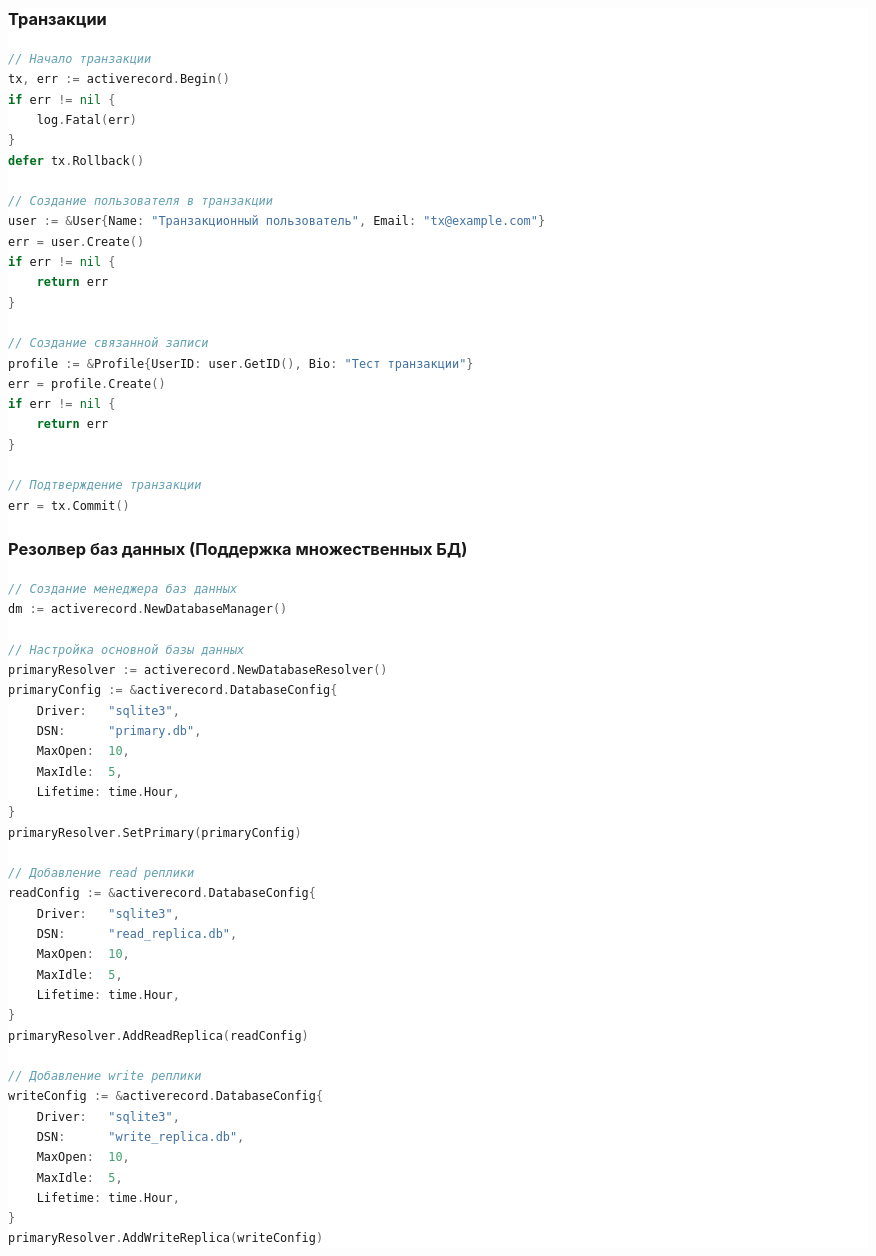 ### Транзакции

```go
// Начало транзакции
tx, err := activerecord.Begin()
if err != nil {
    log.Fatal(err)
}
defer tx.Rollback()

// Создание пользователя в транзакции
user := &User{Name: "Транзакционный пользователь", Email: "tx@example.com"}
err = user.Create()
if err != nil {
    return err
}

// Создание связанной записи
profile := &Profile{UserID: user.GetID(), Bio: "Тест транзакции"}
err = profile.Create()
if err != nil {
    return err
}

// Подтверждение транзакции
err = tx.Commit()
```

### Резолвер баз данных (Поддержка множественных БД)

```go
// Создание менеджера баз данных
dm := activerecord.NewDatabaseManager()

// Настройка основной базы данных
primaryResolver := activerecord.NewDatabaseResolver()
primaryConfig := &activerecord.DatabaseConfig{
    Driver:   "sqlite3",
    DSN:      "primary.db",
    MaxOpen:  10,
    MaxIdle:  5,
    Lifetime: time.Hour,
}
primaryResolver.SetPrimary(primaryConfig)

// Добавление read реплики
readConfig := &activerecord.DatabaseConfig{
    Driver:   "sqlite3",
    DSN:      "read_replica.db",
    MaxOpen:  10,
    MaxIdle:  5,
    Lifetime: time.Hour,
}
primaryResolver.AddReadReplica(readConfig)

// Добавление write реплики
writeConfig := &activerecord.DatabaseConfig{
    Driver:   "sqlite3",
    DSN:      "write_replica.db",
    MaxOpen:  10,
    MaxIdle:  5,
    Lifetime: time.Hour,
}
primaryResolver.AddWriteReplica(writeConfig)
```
####################
— WHAT YOU WILL DO —
A copy of each line above that holds the word "user" is the expected answer.

— ANSWER TO THE EXERCISE —
user := &User{Name: "Транзакционный пользователь", Email: "tx@example.com"}
err = user.Create()
profile := &Profile{UserID: user.GetID(), Bio: "Тест транзакции"}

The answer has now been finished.